(Items listed in a dataset)
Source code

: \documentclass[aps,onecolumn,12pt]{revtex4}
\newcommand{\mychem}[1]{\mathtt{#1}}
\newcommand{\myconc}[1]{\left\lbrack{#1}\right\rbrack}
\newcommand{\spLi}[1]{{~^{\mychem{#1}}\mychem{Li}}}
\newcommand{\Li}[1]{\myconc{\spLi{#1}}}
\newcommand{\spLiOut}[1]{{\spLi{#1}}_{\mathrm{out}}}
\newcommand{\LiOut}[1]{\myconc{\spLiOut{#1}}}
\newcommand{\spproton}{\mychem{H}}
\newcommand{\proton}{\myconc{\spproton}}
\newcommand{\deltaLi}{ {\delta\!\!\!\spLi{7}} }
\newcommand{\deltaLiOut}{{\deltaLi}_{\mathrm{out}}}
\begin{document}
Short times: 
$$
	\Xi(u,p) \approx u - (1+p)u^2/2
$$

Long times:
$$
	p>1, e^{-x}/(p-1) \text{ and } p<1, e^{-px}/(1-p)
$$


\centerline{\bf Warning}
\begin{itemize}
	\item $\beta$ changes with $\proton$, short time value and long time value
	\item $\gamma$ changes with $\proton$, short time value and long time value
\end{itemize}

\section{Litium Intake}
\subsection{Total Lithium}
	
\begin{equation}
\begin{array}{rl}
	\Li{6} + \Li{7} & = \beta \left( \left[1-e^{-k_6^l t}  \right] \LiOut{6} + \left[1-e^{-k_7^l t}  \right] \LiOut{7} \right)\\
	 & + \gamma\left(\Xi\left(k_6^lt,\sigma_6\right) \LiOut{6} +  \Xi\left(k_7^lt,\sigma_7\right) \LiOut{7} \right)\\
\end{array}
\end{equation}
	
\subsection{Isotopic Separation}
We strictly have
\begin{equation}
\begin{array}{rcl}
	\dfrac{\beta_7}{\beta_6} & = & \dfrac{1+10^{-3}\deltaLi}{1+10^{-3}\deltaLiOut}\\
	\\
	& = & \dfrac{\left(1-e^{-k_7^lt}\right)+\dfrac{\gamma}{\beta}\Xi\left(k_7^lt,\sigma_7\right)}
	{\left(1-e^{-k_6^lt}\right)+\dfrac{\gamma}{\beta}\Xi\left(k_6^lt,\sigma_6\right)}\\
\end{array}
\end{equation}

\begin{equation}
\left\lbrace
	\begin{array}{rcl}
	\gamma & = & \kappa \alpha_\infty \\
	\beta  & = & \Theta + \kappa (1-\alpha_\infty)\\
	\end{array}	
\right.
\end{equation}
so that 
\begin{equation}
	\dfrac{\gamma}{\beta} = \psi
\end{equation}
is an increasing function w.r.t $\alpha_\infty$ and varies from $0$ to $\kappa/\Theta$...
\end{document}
...
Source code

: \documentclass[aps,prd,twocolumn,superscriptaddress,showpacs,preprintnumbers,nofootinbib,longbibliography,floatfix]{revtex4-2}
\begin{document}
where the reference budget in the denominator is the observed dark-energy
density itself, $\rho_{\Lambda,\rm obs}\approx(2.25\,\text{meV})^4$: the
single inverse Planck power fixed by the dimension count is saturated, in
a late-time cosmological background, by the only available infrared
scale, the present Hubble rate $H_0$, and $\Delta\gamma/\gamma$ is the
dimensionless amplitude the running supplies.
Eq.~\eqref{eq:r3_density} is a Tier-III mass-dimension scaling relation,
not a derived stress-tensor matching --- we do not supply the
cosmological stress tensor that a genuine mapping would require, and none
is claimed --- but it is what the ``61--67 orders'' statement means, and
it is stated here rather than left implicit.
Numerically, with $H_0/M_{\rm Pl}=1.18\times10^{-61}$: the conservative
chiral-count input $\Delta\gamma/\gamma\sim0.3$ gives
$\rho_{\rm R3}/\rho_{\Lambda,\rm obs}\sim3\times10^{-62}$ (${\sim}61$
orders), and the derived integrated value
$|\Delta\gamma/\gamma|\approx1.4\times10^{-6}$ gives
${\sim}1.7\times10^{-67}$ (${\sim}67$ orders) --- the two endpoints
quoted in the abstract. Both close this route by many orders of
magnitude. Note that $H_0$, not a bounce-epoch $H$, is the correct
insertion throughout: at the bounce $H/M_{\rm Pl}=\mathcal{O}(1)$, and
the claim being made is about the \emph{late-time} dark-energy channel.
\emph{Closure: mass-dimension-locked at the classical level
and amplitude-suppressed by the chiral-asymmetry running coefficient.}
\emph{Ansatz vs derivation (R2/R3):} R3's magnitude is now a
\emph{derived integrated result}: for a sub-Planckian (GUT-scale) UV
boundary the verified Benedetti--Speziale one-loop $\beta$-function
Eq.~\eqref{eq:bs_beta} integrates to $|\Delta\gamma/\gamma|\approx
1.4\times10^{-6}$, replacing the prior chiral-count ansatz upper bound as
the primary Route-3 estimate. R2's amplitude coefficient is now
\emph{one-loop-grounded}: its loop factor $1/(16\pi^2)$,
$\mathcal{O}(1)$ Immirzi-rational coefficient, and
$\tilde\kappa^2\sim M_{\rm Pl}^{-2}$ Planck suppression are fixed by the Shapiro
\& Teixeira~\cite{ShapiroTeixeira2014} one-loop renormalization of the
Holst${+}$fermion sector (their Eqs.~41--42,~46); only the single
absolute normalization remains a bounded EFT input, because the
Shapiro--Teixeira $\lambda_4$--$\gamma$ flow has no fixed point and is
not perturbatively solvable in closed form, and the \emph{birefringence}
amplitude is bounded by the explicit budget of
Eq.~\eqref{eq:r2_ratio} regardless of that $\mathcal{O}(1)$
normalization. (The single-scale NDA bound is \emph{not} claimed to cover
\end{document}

## Exercise instructions
Say only how many lines above contain "eqref", with no other words.

## Output of the exercise
3